Comment by asveikau

1 year ago

This is the interface description. It's not the .c file that implements the abstraction. There is lots of code behind this, redundantly implementing the calls using either Win32 or POSIX.

But you do not need to know about them if abstraction works, I assume it is sufficient for SQLite use case.

  • The filesystem APIs for Windows and POSIX have extremely similar semantics when you bridge their superficial differences. I don't think this is as huge an achievement as suggested. Many multiplatform projects have similar wrapper layers. Indeed the FILE* abstraction in the C standard does some of it. (But not sufficient for the functionality that sqlite needs, hence the need for another wrapper.)

    That's not a knock on sqlite, I consider it well implemented and one of my favorite libraries I've ever seen, used and studied.

    • > The filesystem APIs for Windows and POSIX have extremely similar semantics when you bridge their superficial differences.

      This is in part because Windows and POSIX are relatives. Windows is (partly) descended from DOS, and DOS 2 deliberately borrowed a lot of ideas from Xenix (Microsoft’s Unix port). And Windows has continued to borrow ideas from POSIX since, e.g. Winsock is heavily based on Berkeley Sockets.
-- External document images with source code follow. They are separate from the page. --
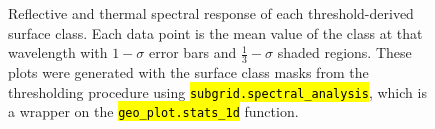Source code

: \documentclass[12pt]{article}
\newcommand{\hltexttt}[1]{\texttt{\hl{#1}}}
\begin{document}
\begin{figure}[h!]
    \centering

    \begin{center}
    \end{center}

    \caption{Reflective and thermal spectral response of each threshold-derived surface class. Each data point is the mean value of the class at that wavelength with $1-\sigma$ error bars and $\frac{1}{3}-\sigma$ shaded regions. These plots were generated with the surface class masks from the thresholding procedure using \hltexttt{subgrid.spectral\_analysis}, which is a wrapper on the \hltexttt{geo\_plot.stats\_1d} function.}
    \label{thresh_spectra}
\end{figure}

\clearpage
\end{document}
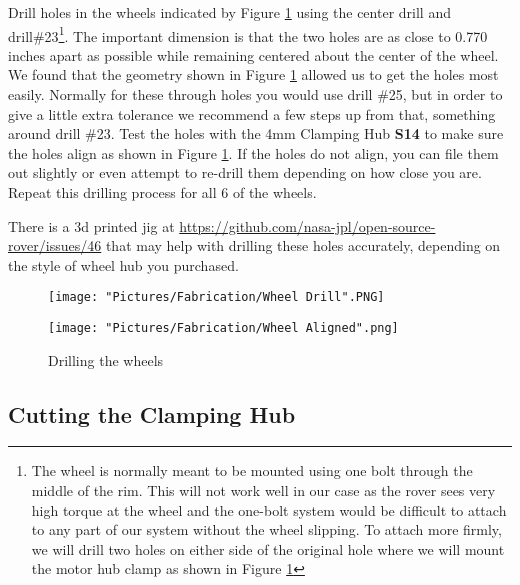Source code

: \documentclass[12pt]{article}
\begin{document}
Drill holes in the wheels indicated by Figure \ref{Wheel drill} using the center drill and drill\#23\footnote{The wheel is normally meant to be mounted using one bolt through the middle of the rim. This will not work well in our case as the rover sees very high torque at the wheel and the one-bolt system would be difficult to attach to any part of our system without the wheel slipping. To attach more firmly, we will drill two holes on either side of the original hole where we will mount the motor hub clamp as shown in Figure \ref{Wheel drill}}. The important dimension is that the two holes are as close to 0.770 inches apart as possible while remaining centered about the center of the wheel. We found that the geometry shown in Figure \ref{Wheel drill} allowed us to get the holes most easily. Normally for these through holes you would use drill \#25, but in order to give a little extra tolerance we recommend a few steps up from that, something around drill \#23. Test the holes with the 4mm Clamping Hub \textbf{S14} to make sure the holes align as shown in Figure \ref{Wheel drill}. If the holes do not align, you can file them out slightly or even attempt to re-drill them depending on how close you are. Repeat this drilling process for all 6 of the wheels.

There is a 3d printed jig at \href{https://github.com/nasa-jpl/open-source-rover/issues/46}{https://github.com/nasa-jpl/open-source-rover/issues/46} that may help with drilling these holes accurately, depending on the style of wheel hub you purchased.




\begin{figure}[H]
  \centering
  \begin{minipage}[b]{0.45\textwidth}
    \texttt{[image: "Pictures/Fabrication/Wheel Drill".PNG]}
  \end{minipage}
  \hfill
  \begin{minipage}[b]{0.45\textwidth}
    \texttt{[image: "Pictures/Fabrication/Wheel Aligned".png]}
  \end{minipage}
  \caption{Drilling the wheels}
  \label{Wheel drill}
\end{figure}


\subsection{Cutting the Clamping Hub}
\end{document}
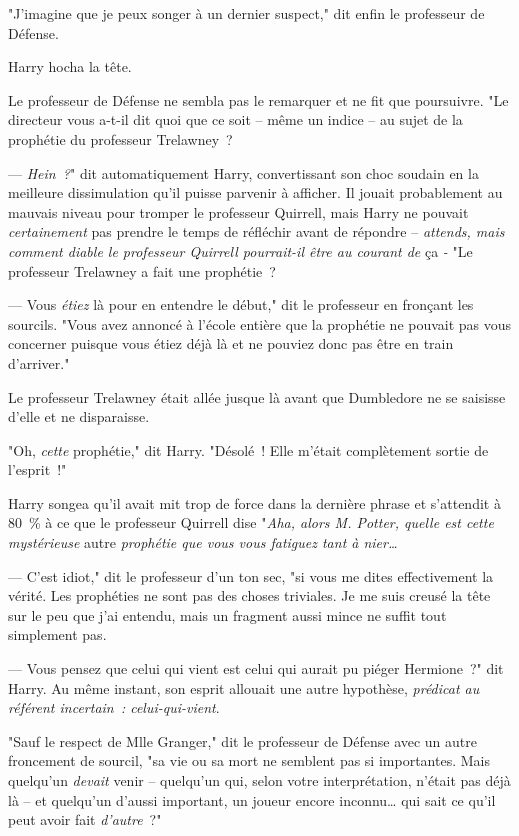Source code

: "J'imagine que je peux songer à un dernier suspect," dit enfin le professeur de Défense.

Harry hocha la tête.

Le professeur de Défense ne sembla pas le remarquer et ne fit que poursuivre. "Le directeur vous a-t-il dit quoi que ce soit -- même un indice -- au sujet de la prophétie du professeur Trelawney~?

--- \emph{Hein~?}" dit automatiquement Harry, convertissant son choc soudain en la meilleure dissimulation qu'il puisse parvenir à afficher. Il jouait probablement au mauvais niveau pour tromper le professeur Quirrell, mais Harry ne pouvait \emph{certainement} pas prendre le temps de réfléchir avant de répondre -- \emph{attends, mais comment diable le professeur Quirrell pourrait-il être au courant de} ça \emph{-} "Le professeur Trelawney a fait une prophétie~?

--- Vous \emph{étiez} là pour en entendre le début," dit le professeur en fronçant les sourcils. "Vous avez annoncé à l'école entière que la prophétie ne pouvait pas vous concerner puisque vous étiez déjà là et ne pouviez donc pas être en train d'arriver."


Le professeur Trelawney était allée jusque là avant que Dumbledore ne se saisisse d'elle et ne disparaisse.

"Oh, \emph{cette} prophétie," dit Harry. "Désolé~! Elle m'était complètement sortie de l'esprit~!"

Harry songea qu'il avait mit trop de force dans la dernière phrase et s'attendit à 80~\% à ce que le professeur Quirrell dise "\emph{Aha, alors M. Potter, quelle est cette mystérieuse} autre \emph{prophétie que vous vous fatiguez tant à nier…}

--- C'est idiot," dit le professeur d'un ton sec, "si vous me dites effectivement la vérité. Les prophéties ne sont pas des choses triviales. Je me suis creusé la tête sur le peu que j'ai entendu, mais un fragment aussi mince ne suffit tout simplement pas.

--- Vous pensez que celui qui vient est celui qui aurait pu piéger Hermione~?" dit Harry. Au même instant, son esprit allouait une autre hypothèse, \emph{prédicat au référent incertain~: celui-qui-vient}.

"Sauf le respect de Mlle Granger," dit le professeur de Défense avec un autre froncement de sourcil, "sa vie ou sa mort ne semblent pas si importantes. Mais quelqu'un \emph{devait} venir -- quelqu'un qui, selon votre interprétation, n'était pas déjà là -- et quelqu'un d'aussi important, un joueur encore inconnu… qui sait ce qu'il peut avoir fait \emph{d'autre}~?"

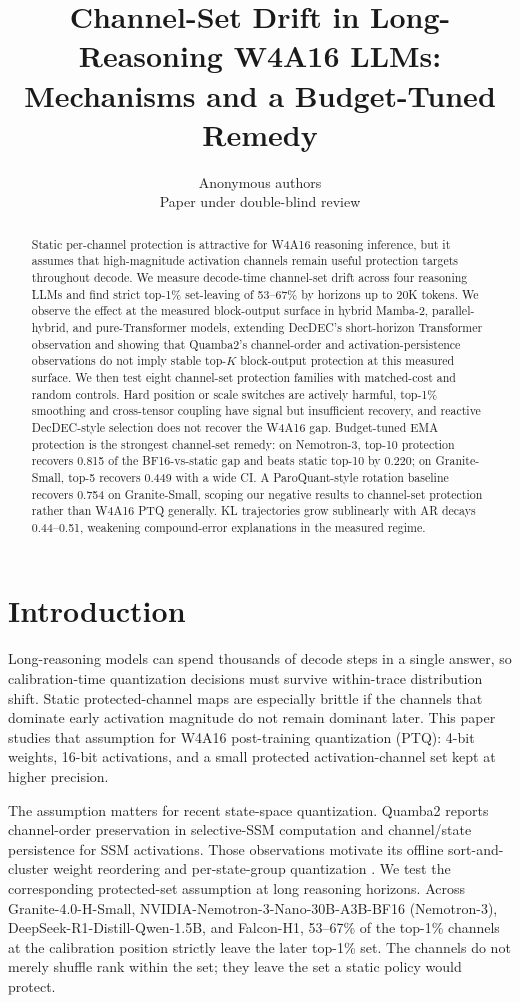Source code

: \documentclass{article}
\title{Channel-Set Drift in Long-Reasoning W4A16 LLMs: Mechanisms and a Budget-Tuned Remedy}
\author{Anonymous authors\\Paper under double-blind review}
\begin{document}
\maketitle

\begin{abstract}
Static per-channel protection is attractive for W4A16 reasoning inference, but it assumes that high-magnitude activation channels remain useful protection targets throughout decode. We measure decode-time channel-set drift across four reasoning LLMs and find strict top-1\% set-leaving of 53--67\% by horizons up to 20K tokens. We observe the effect at the measured block-output surface in hybrid Mamba-2, parallel-hybrid, and pure-Transformer models, extending DecDEC's short-horizon Transformer observation and showing that Quamba2's channel-order and activation-persistence observations do not imply stable top-$K$ block-output protection at this measured surface. We then test eight channel-set protection families with matched-cost and random controls. Hard position or scale switches are actively harmful, top-1\% smoothing and cross-tensor coupling have signal but insufficient recovery, and reactive DecDEC-style selection does not recover the W4A16 gap. Budget-tuned EMA protection is the strongest channel-set remedy: on Nemotron-3, top-10 protection recovers 0.815 of the BF16-vs-static gap and beats static top-10 by 0.220; on Granite-Small, top-5 recovers 0.449 with a wide CI. A ParoQuant-style rotation baseline recovers 0.754 on Granite-Small, scoping our negative results to channel-set protection rather than W4A16 PTQ generally. KL trajectories grow sublinearly with AR decays 0.44--0.51, weakening compound-error explanations in the measured regime.
\end{abstract}

\section{Introduction}

Long-reasoning models can spend thousands of decode steps in a single answer, so calibration-time quantization decisions must survive within-trace distribution shift. Static protected-channel maps are especially brittle if the channels that dominate early activation magnitude do not remain dominant later. This paper studies that assumption for W4A16 post-training quantization (PTQ): 4-bit weights, 16-bit activations, and a small protected activation-channel set kept at higher precision.

The assumption matters for recent state-space quantization. Quamba2 reports channel-order preservation in selective-SSM computation and channel/state persistence for SSM activations. Those observations motivate its offline sort-and-cluster weight reordering and per-state-group quantization \citep{chiang2025quamba2}. We test the corresponding protected-set assumption at long reasoning horizons. Across Granite-4.0-H-Small, NVIDIA-Nemotron-3-Nano-30B-A3B-BF16 (Nemotron-3), DeepSeek-R1-Distill-Qwen-1.5B, and Falcon-H1, 53--67\% of the top-1\% channels at the calibration position strictly leave the later top-1\% set. The channels do not merely shuffle rank within the set; they leave the set a static policy would protect.
\end{document}
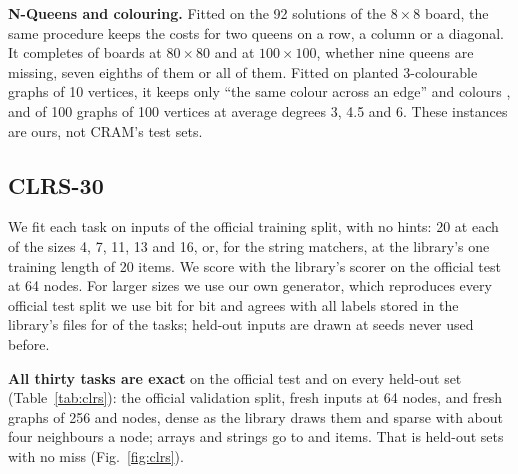 \textbf{N-Queens and colouring.} Fitted on the 92 solutions of the $8\times8$ board, the same procedure keeps the costs
for two queens on a row, a column or a diagonal. It completes  of  boards at $80\times80$ and
at $100\times100$, whether nine queens are missing, seven eighths of them or all of them. Fitted on planted
3-colourable graphs of 10 vertices, it keeps only ``the same colour across an edge'' and colours
,  and  of 100 graphs of 100 vertices at average degrees
3, 4.5 and 6. These instances are ours, not CRAM's test sets.

\subsection{CLRS-30}\label{sec:clrs}

We fit each task on  inputs of the official training split, with no hints: 20 at each of the
sizes 4, 7, 11, 13 and 16, or, for the string matchers, at the library's one training length of 20 items. We score with
the library's scorer on the official test at 64 nodes. For larger sizes we use our own generator, which reproduces every
official test split we use bit for bit and agrees with all  labels stored in the library's files for
 of the tasks; held-out inputs are drawn at seeds never used before.

\textbf{All thirty tasks are exact} on the official test and on every held-out set (Table~\ref{tab:clrs}): the official
validation split, fresh inputs at 64 nodes, and fresh graphs of 256 and  nodes, dense as the library
draws them and sparse with about four neighbours a node; arrays and strings go to  and
 items. That is  held-out sets with no miss (Fig.~\ref{fig:clrs}).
      Compare DOS 2+ handle-based IO to CP/M: CP/M treats files as fixed length 128 byte records instead of bytes, you can only read or write a whole record at a time, and a file’s size on disk must be a whole multiple of 128 [0] - that has more in common with mainframe/minicomputer record-oriented IO than Unix-style byte-oriented filesystems

      [0] later on, CP/M added an attribute in the directory entry to store how many bytes were valid in the last record of a file; but it wasn’t actually enforced by the filesystem, apps had to set/get the attribute using a separate API, a lot of apps just ignored it, and even for those who did try to use it, two completely opposite conventions of how to use it coexisted

    • Yeah, translating between Windows and POSIX paths is basically a one-liner:

         sed -e 's-/-\\-g' -e 's-^-C:-'

// This is the interface description //

Yeah, but that is the abstraction. The associated .c files are not the abstraction, because they could be implemented any number of different ways, and it would still be the same abstraction.

It's incredible that even the header file is around 200 LOC. For state-of-the-art, very performant database, I would have thought that all manner of Os-specific IO api's would have to be used.

  • I don't find it that remarkable. They are function signatures for open, close, read, write, a few locking operations... The signatures for the same operations on both Win32 and POSIX look extremely similar to this. These are fairly "obvious", most multiplatform code written in C has something pretty close to this.